Sebaliknya, memilih dengan dasar agama menjadi sebuah pilihan rasional dan sah-sah saja. Rasionalisasi memilih pemimpin dengan dasar agama bisa dipakai oleh kekuatan keumatan untuk mempertegas nilai-nilai agama tetap dipakai di tengah masyarakat. Bagi kekuatan keumatan, penting untuk memilih kepala daerah, anggota DPR, dan presiden yang punya komitmen keumatan untuk menjamin bahwa negara tidak melegalkan sesuatu yang ditentang agama, seperti LGBT.

Rasionalitas dalam memilih dengan dasar keagamaan pun pernah dibahas oleh Bung Karno dalam pidato lahirnya Pancasila pada 1 Jui 1945. Saat itu Bung Karno berkata, “Jikalau memang kita rakyat Islam, marilah kita bekerja sehebat-hebatnya, agar-supaya sebagian yang terbesar dari pada kursi-kursi badan perwakilan Rakyat yang kita adakan, diduduki oleh utusan Islam.”

“Kalau misalnya orang Kristen ingin bahwa tiap-tiap letter di dalam peraturan-peraturan negara Indonesia harus menurut Injil, bekerjalah mati-matian, agar suapaya sebagian besar dari pada utusan-utusan yang masuk badan perwakilan Indonesia ialah orang kristen, itu adil, – fair play!”

Begitu penggalan ucapan Bung Karno yang menjadi rasionalisasi alasan memilih dengan dasar keagamaan.

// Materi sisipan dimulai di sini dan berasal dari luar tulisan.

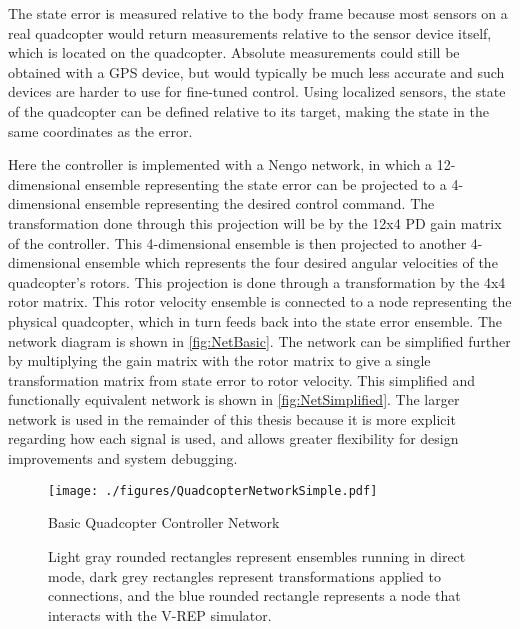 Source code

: \documentclass[letterpaper,12pt,titlepage,oneside,final]{book}
\begin{document}

The state error is measured relative to the body frame because most sensors on a real quadcopter would return measurements relative to the sensor device itself, which is located on the quadcopter. Absolute measurements could still be obtained with a GPS device, but would typically be much less accurate and such devices are harder to use for fine-tuned control. Using localized sensors, the state of the quadcopter can be defined relative to its target, making the state in the same coordinates as the error.

Here the controller is implemented with a Nengo network, in which a 12-dimensional ensemble representing the state error can be projected to a 4-dimensional ensemble representing the desired control command. 
The transformation done through this projection will be by the 12x4 PD gain matrix of the controller. 
This 4-dimensional ensemble is then projected to another 4-dimensional ensemble which represents the four desired angular velocities of the quadcopter's rotors. 
This projection is done through a transformation by the 4x4 rotor matrix. 
This rotor velocity ensemble is connected to a node representing the physical quadcopter, which in turn feeds back into the state error ensemble. 
The network diagram is shown in \autoref{fig:NetBasic}. 
The network can be simplified further by multiplying the gain matrix with the rotor matrix to give a single transformation matrix from state error to rotor velocity. 
This simplified and functionally equivalent network is shown in \autoref{fig:NetSimplified}.
The larger network is used in the remainder of this thesis because it is more explicit regarding how each signal is used, and allows greater flexibility for design improvements and system debugging.

\begin{figure}
\centering
\texttt{[image: ./figures/QuadcopterNetworkSimple.pdf]} %
\caption{Basic Quadcopter Controller Network}
\label{fig:NetBasic}
\captionsetup{singlelinecheck=off,font=footnotesize}
\caption*{Light gray rounded rectangles represent ensembles running in direct mode, dark grey rectangles represent transformations applied to connections, and the blue rounded rectangle represents a node that interacts with the V-REP simulator. }
\end{figure}
\end{document}
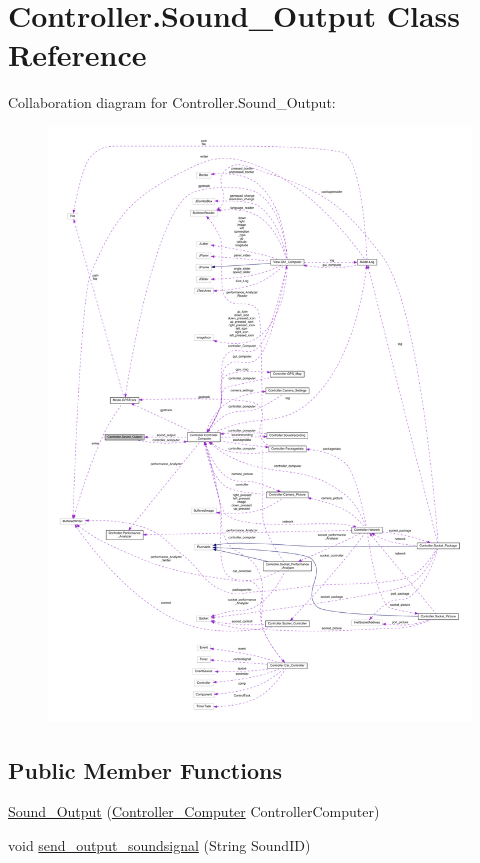 \hypertarget{class_controller_1_1_sound___output}{}\section{Controller.\+Sound\+\_\+\+Output Class Reference}
\label{class_controller_1_1_sound___output}


Collaboration diagram for Controller.\+Sound\+\_\+\+Output\+:
\nopagebreak
\begin{figure}[H]
\begin{center}
\leavevmode
\includegraphics[width=350pt]{class_controller_1_1_sound___output__coll__graph}
\end{center}
\end{figure}
\subsection*{Public Member Functions}
\begin{DoxyCompactItemize}
\item 
\hyperlink{class_controller_1_1_sound___output_a4f4bc4764df4d8b79f502d3db57c72b4}{Sound\+\_\+\+Output} (\hyperlink{class_controller_1_1_controller___computer}{Controller\+\_\+\+Computer} Controller\+Computer)
\item 
void \hyperlink{class_controller_1_1_sound___output_a614fad3661aebdc0dc122b4dfdbd02b0}{send\+\_\+output\+\_\+soundsignal} (String Sound\+I\+D)
\end{DoxyCompactItemize}


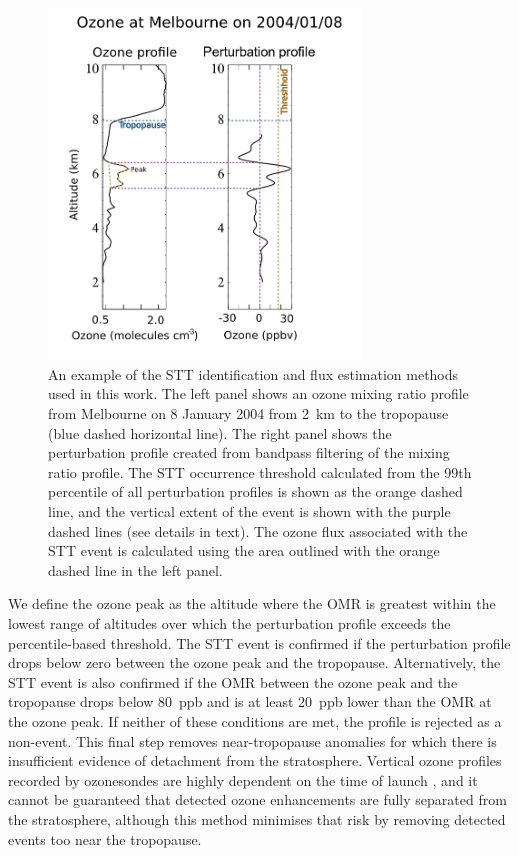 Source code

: \documentclass[acp, manuscript]{copernicus} %
\begin{document}
    \begin{figure}[t]
      \includegraphics[width=8.3cm]{figures/filtereg.png}
      \caption{ %
	An example of the STT identification and flux estimation methods used in this work. 
	The left panel shows an ozone mixing ratio profile from Melbourne on 8 January 2004 from 2~km to the tropopause (blue dashed horizontal line).
	The right panel shows the perturbation profile created from bandpass filtering of the mixing ratio profile. The STT occurrence threshold calculated from the 99th percentile of all perturbation profiles is shown as the orange dashed line, and the vertical extent of the event is shown with the purple dashed lines (see details in text).
	The ozone flux associated with the STT event is calculated using the area outlined with the orange dashed line in the left panel.
      }
      \label{fig:filterEG}
    \end{figure}

    We define the ozone peak as the altitude where the OMR is greatest within the lowest range of altitudes over which the perturbation profile exceeds the percentile-based threshold.
    The STT event is confirmed if the perturbation profile drops below zero between the ozone peak and the tropopause. 
    Alternatively, the STT event is also confirmed if the OMR between the ozone peak and the tropopause drops below 80~ppb and is at least 20~ppb lower than the OMR at the ozone peak. 
    If neither of these conditions are met, the profile is rejected as a non-event.
    This final step removes near-tropopause anomalies for which there is insufficient evidence of detachment from the stratosphere.
    Vertical ozone profiles recorded by ozonesondes are highly dependent on the time of launch \citep{Sprenger2003}, and it cannot be guaranteed that detected ozone enhancements are fully separated from the stratosphere, although this method minimises that risk by removing detected events too near the tropopause.
\end{document}

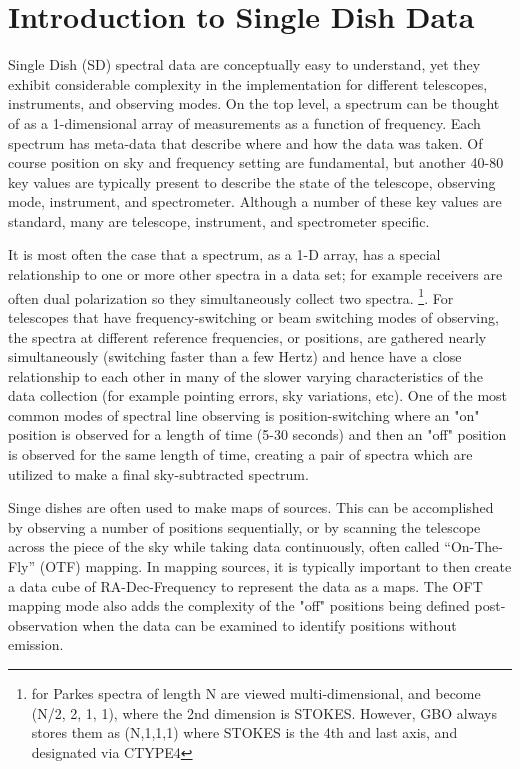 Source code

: \documentclass[12pt,a4paper]{article}
\begin{document}
\section{Introduction to Single Dish Data}

Single Dish (SD) spectral data are conceptually easy
to understand, yet they exhibit considerable complexity in the implementation
for different telescopes, instruments, and observing modes.
On the top level, a spectrum can be thought of as a 1-dimensional array of measurements as a function of frequency.
Each spectrum has meta-data that describe
where and how the data was taken. Of course position on sky and
frequency setting are fundamental, but another 40-80 key values are typically present to describe the state of the telescope, observing mode, instrument, and spectrometer.
Although a number of these key values are standard, many are telescope, instrument, and spectrometer specific.

It is most often the case that a spectrum, as a 1-D array, has a special relationship
to one or more other spectra in a data set; for example receivers are often dual polarization so they simultaneously collect two spectra.  \footnote{for Parkes spectra
  of length N are viewed multi-dimensional, and
  become (N/2, 2, 1, 1), where the 2nd dimension is STOKES.   However, GBO
  always stores them as (N,1,1,1) where STOKES is the 4th and last axis,
  and designated via CTYPE4}.
For telescopes that have frequency-switching or beam switching modes of observing, 
the spectra at different reference frequencies, or positions, are gathered nearly simultaneously (switching faster than a few Hertz) and hence have a close relationship
to each other in many of the slower varying characteristics of the data collection
(for example pointing errors, sky variations, etc). One of the most common modes of 
spectral line observing is position-switching where an "on" position is observed for
a length of time (5-30 seconds) and then an "off" position is observed for the 
same length of time, creating a pair of spectra which are utilized to make a final sky-subtracted spectrum.

Singe dishes are often used to make maps of sources. This can be accomplished by
observing a number of positions sequentially, or by scanning the telescope
across the piece of the sky while taking data continuously, often called ``On-The-Fly'' (OTF) mapping. In mapping sources, it is typically important to then create a data cube
of RA-Dec-Frequency to represent the data as a maps. The OFT mapping mode also
adds the complexity of the "off" positions being defined post-observation when the 
data can be examined to identify positions without emission.
\end{document}
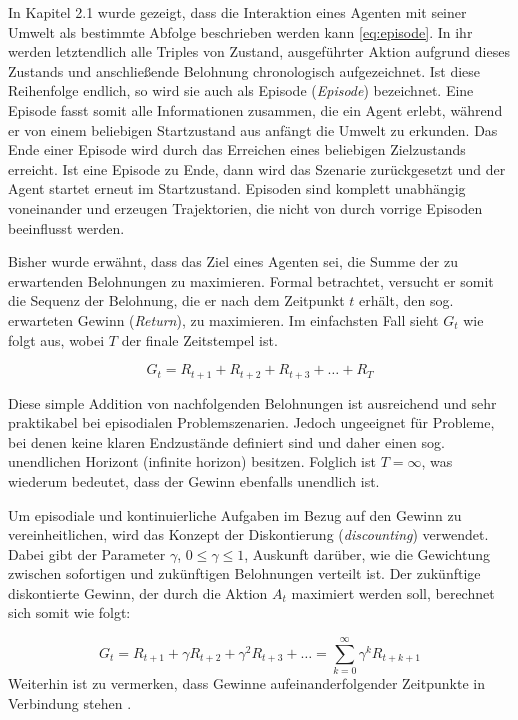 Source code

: In Kapitel 2.1 wurde gezeigt, dass die Interaktion eines Agenten mit seiner Umwelt als bestimmte Abfolge beschrieben werden kann \eqref{eq:episode}. In ihr werden letztendlich alle Triples von Zustand, ausgeführter Aktion aufgrund dieses Zustands und anschließende Belohnung chronologisch aufgezeichnet. Ist diese Reihenfolge endlich, so wird sie auch als Episode (\textit{Episode}) bezeichnet. Eine Episode fasst somit alle Informationen zusammen, die ein Agent erlebt, während er von einem beliebigen Startzustand aus anfängt die Umwelt zu erkunden. Das Ende einer Episode wird durch das Erreichen eines beliebigen Zielzustands erreicht. Ist eine Episode zu Ende, dann wird das Szenarie zurückgesetzt und der Agent startet erneut im Startzustand. Episoden sind komplett unabhängig voneinander und erzeugen Trajektorien, die nicht von durch vorrige Episoden beeinflusst werden.
\par
Bisher wurde erwähnt, dass das Ziel eines Agenten sei, die Summe der zu erwartenden Belohnungen zu maximieren. Formal betrachtet, versucht er somit die Sequenz der Belohnung, die er nach dem Zeitpunkt $t$ erhält, den sog. erwarteten Gewinn (\textit{Return}), zu maximieren. Im einfachsten Fall sieht $G_t$ wie folgt aus, wobei $T$ der finale Zeitstempel ist.

\begin{equation}\label{eq:simpleReturn}
    G_t = R_{t+1} + R_{t+2} + R_{t+3} + \dots + R_{T}
\end{equation}

Diese simple Addition von nachfolgenden Belohnungen ist ausreichend und sehr praktikabel bei episodialen Problemszenarien. Jedoch ungeeignet für Probleme, bei denen keine klaren Endzustände definiert sind und daher einen sog. unendlichen Horizont (infinite horizon) besitzen. Folglich ist  $T=\infty$, was wiederum bedeutet, dass der Gewinn ebenfalls unendlich ist. 
\par 
Um episodiale und kontinuierliche Aufgaben im Bezug auf den Gewinn zu vereinheitlichen, wird das Konzept der Diskontierung (\textit{discounting}) verwendet. Dabei gibt der Parameter $\gamma$, $0\leq \gamma \leq 1$, Auskunft darüber, wie die Gewichtung zwischen sofortigen und zukünftigen Belohnungen verteilt ist. Der zukünftige diskontierte Gewinn, der durch die Aktion $A_t$ maximiert werden soll, berechnet sich somit wie folgt:

\begin{equation}\label{eq:discountedReturn}
    G_t = R_{t+1} + \gamma R_{t+2} + \gamma^2 R_{t+3} + \dots  = \sum_{k=0}^\infty{\gamma^k R_{t+k+1}}
\end{equation}
Weiterhin ist zu vermerken, dass Gewinne aufeinanderfolgender Zeitpunkte in Verbindung stehen \cite[S.55]{Sutton1998}.

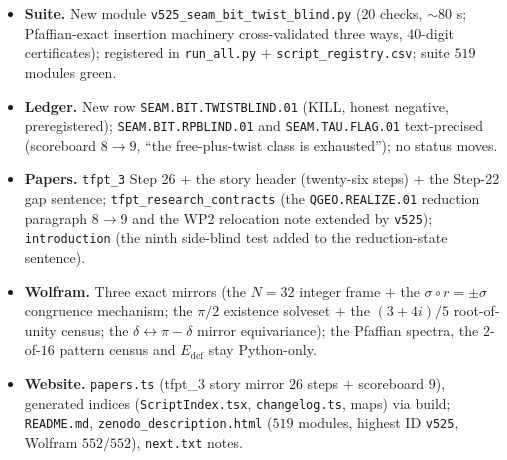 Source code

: \documentclass[11pt]{article}
\providecommand{\vref}[1]{\texttt{#1}}
\begin{document}
\begin{itemize}[leftmargin=1.5em]
\item \textbf{Suite.} New module \texttt{v525\_seam\_bit\_twist\_blind.py} ($20$ checks, $\sim80$ s;
Pfaffian-exact insertion machinery cross-validated three ways, $40$-digit certificates);
registered in \texttt{run\_all.py} $+$ \texttt{script\_registry.csv}; suite $519$ modules green.
\item \textbf{Ledger.} New row \texttt{SEAM.BIT.TWISTBLIND.01} (KILL, honest negative,
preregistered); \texttt{SEAM.BIT.RPBLIND.01} and \texttt{SEAM.TAU.FLAG.01} text-precised
(scoreboard $8\to9$, ``the free-plus-twist class is exhausted''); no status moves.
\item \textbf{Papers.} \texttt{tfpt\_3} Step 26 $+$ the story header (twenty-six steps) $+$ the
Step-22 gap sentence; \texttt{tfpt\_research\_contracts} (the \texttt{QGEO.REALIZE.01}
reduction paragraph $8\to9$ and the WP2 relocation note extended by \vref{v525});
\texttt{introduction} (the ninth side-blind test added to the reduction-state sentence).
\item \textbf{Wolfram.} Three exact mirrors (the $N=32$ integer frame $+$ the
$\sigma\circ r=\pm\sigma$ congruence mechanism; the $\pi/2$ existence solveset $+$ the
$(3+4i)/5$ root-of-unity census; the $\delta\leftrightarrow\pi-\delta$ mirror equivariance);
the Pfaffian spectra, the $2$-of-$16$ pattern census and $E_{\mathrm{def}}$ stay Python-only.
\item \textbf{Website.} \texttt{papers.ts} (tfpt\_3 story mirror $26$ steps $+$ scoreboard $9$),
generated indices (\texttt{ScriptIndex.tsx}, \texttt{changelog.ts}, maps) via build;
\texttt{README.md}, \texttt{zenodo\_description.html} ($519$ modules, highest ID
\texttt{v525}, Wolfram $552/552$), \texttt{next.txt} notes.
\end{itemize}
\end{document}
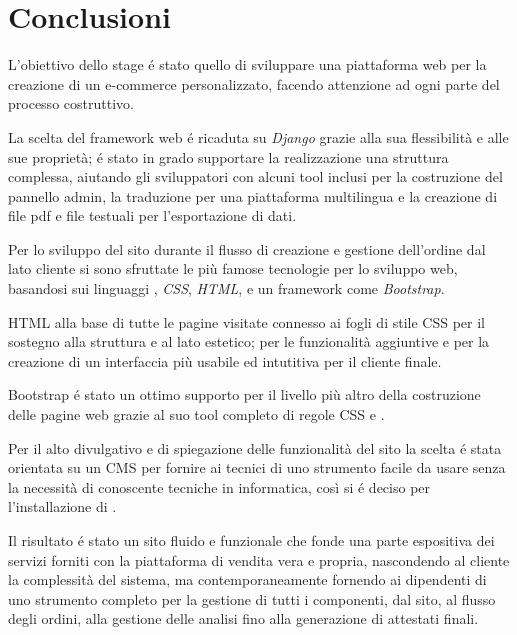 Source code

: \chapter{Conclusioni} 
\label{chp:conclusioni}
L’obiettivo dello stage é stato quello di sviluppare una piattaforma web per la creazione di un e-commerce personalizzato, facendo attenzione ad ogni parte del processo costruttivo.

La scelta del framework web é ricaduta su \emph{Django} grazie alla sua flessibilità e alle sue proprietà; é stato in grado supportare la realizzazione una struttura complessa, aiutando gli sviluppatori con alcuni tool inclusi per la costruzione del pannello admin, la traduzione per una piattaforma multilingua e la creazione di file pdf e file testuali per l'esportazione di dati.

Per lo sviluppo del sito durante il flusso di creazione e gestione dell'ordine dal lato cliente si sono sfruttate le più famose tecnologie per lo sviluppo web, basandosi sui linguaggi \emph{{\js}}, \emph{CSS}, \emph{HTML}, e un framework come \emph{Bootstrap}.

HTML alla base di tutte le pagine visitate connesso ai fogli di stile CSS per il sostegno alla struttura e al lato estetico; {\js} per le funzionalità aggiuntive e per la creazione di un interfaccia più usabile ed intutitiva per il cliente finale.

Bootstrap é stato un ottimo supporto per il livello più altro della costruzione delle pagine web grazie al suo tool completo di regole CSS e {\js}.

Per il alto divulgativo e di spiegazione delle funzionalità del sito la scelta é stata orientata su un CMS per fornire ai tecnici di {\fem} uno strumento facile da usare senza la necessità di conoscente tecniche in informatica, così si é deciso per l'installazione di {\wp}.

Il risultato é stato un sito fluido e funzionale che fonde una parte espositiva dei servizi forniti con la piattaforma di vendita vera e propria, nascondendo al cliente la complessità del sistema, ma contemporaneamente fornendo ai dipendenti di {\fem} uno strumento completo per la gestione di tutti i componenti, dal sito, al flusso degli ordini, alla gestione delle analisi fino alla generazione di attestati finali.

Sebaliknya, wajar pula bagi kalangan liberal dan pro LGBT untuk memilih calon-calon kepala daerah, anggota DPR, atau calon presiden yang bisa mengegolkan legalisasi LGBT.

Keputusan MK menyerahkan permohonan pemidanaan bagi pelaku LGBT pada mekanisme di DPR dan pemerintah, kembali jadi penegasan bagi kita dalam memilih pemimpin. Keputusan MK menegaskan wewenang untuk melegalkan LGBT atau sebaliknya akan ditentukan oleh palu presiden, politisi, atau kepala daerah lewat aturan yang lebih rendah.

Walhasil mereka yang kita pilih sebagai anggota legislatif dan eksekutif-lah yang akan menentukan apakah pernikahan sejenis dan LGBT akan diharamkan atau jadi legal di Indonesia.

Jika anda memang ingin LGBT tak dilegalkan maka silakan bergabung dengan kekuatan konservatif yang punya komitmen keagamaan. Sebaliknya memilih calon kepala daerah, anggota DPR, dan calon presiden yang berlatar liberal akan membuat Indonesia selangkah lebih dekat menuju legalisasi LGBT seperti di Inggris dan Amerika.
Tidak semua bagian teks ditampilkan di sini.